WHAT THE EXERCISE ASKS:
Pictures are not part of the copy; repeat everything else in the records exactly.

PROVIDED INFORMATION:
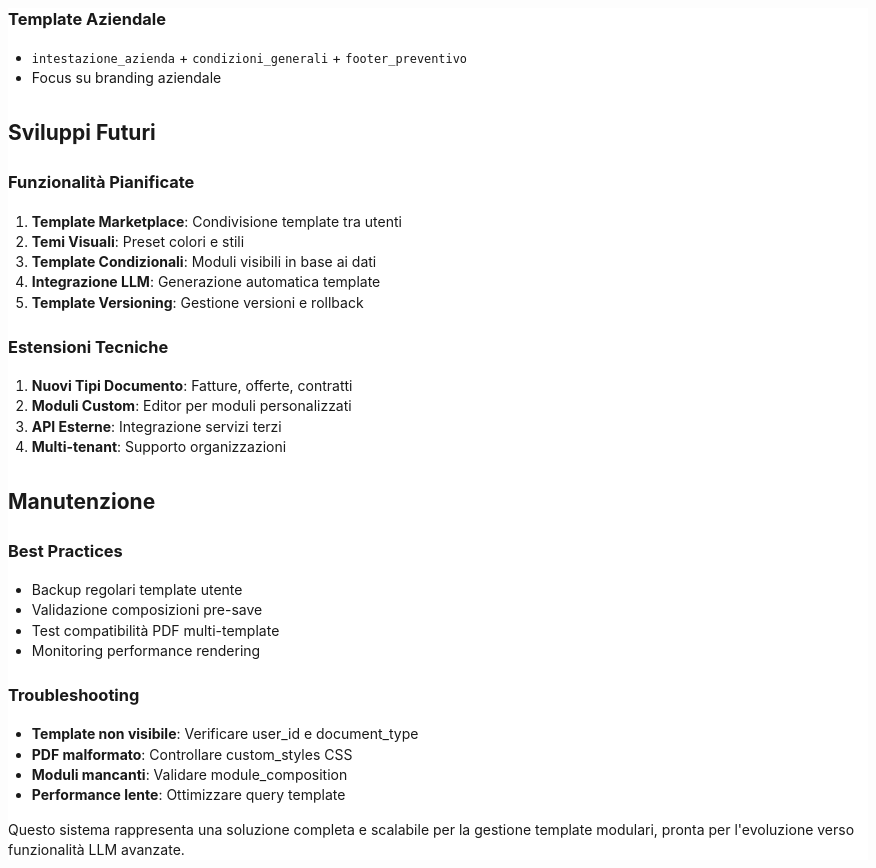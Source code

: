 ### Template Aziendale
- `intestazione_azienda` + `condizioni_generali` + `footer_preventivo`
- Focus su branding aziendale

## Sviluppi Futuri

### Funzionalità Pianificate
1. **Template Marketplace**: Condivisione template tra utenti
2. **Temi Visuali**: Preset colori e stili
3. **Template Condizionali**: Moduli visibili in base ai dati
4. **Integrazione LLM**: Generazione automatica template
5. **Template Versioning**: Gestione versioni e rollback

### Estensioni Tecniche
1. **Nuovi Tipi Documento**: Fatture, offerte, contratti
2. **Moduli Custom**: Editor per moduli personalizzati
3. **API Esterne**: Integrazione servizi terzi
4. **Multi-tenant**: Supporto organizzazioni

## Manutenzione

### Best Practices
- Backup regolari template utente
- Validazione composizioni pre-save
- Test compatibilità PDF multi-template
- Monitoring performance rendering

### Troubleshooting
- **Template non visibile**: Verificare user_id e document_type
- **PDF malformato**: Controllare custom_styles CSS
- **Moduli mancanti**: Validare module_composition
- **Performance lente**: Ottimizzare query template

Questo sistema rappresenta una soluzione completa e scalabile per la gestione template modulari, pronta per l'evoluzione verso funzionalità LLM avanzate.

OUTPUT OF THE TASK:
Source code

: ### Template Aziendale
- `intestazione_azienda` + `condizioni_generali` + `footer_preventivo`
- Focus su branding aziendale

## Sviluppi Futuri

### Funzionalità Pianificate
1. **Template Marketplace**: Condivisione template tra utenti
2. **Temi Visuali**: Preset colori e stili
3. **Template Condizionali**: Moduli visibili in base ai dati
4. **Integrazione LLM**: Generazione automatica template
5. **Template Versioning**: Gestione versioni e rollback

### Estensioni Tecniche
1. **Nuovi Tipi Documento**: Fatture, offerte, contratti
2. **Moduli Custom**: Editor per moduli personalizzati
3. **API Esterne**: Integrazione servizi terzi
4. **Multi-tenant**: Supporto organizzazioni

## Manutenzione

### Best Practices
- Backup regolari template utente
- Validazione composizioni pre-save
- Test compatibilità PDF multi-template
- Monitoring performance rendering

### Troubleshooting
- **Template non visibile**: Verificare user_id e document_type
- **PDF malformato**: Controllare custom_styles CSS
- **Moduli mancanti**: Validare module_composition
- **Performance lente**: Ottimizzare query template

Questo sistema rappresenta una soluzione completa e scalabile per la gestione template modulari, pronta per l'evoluzione verso funzionalità LLM avanzate.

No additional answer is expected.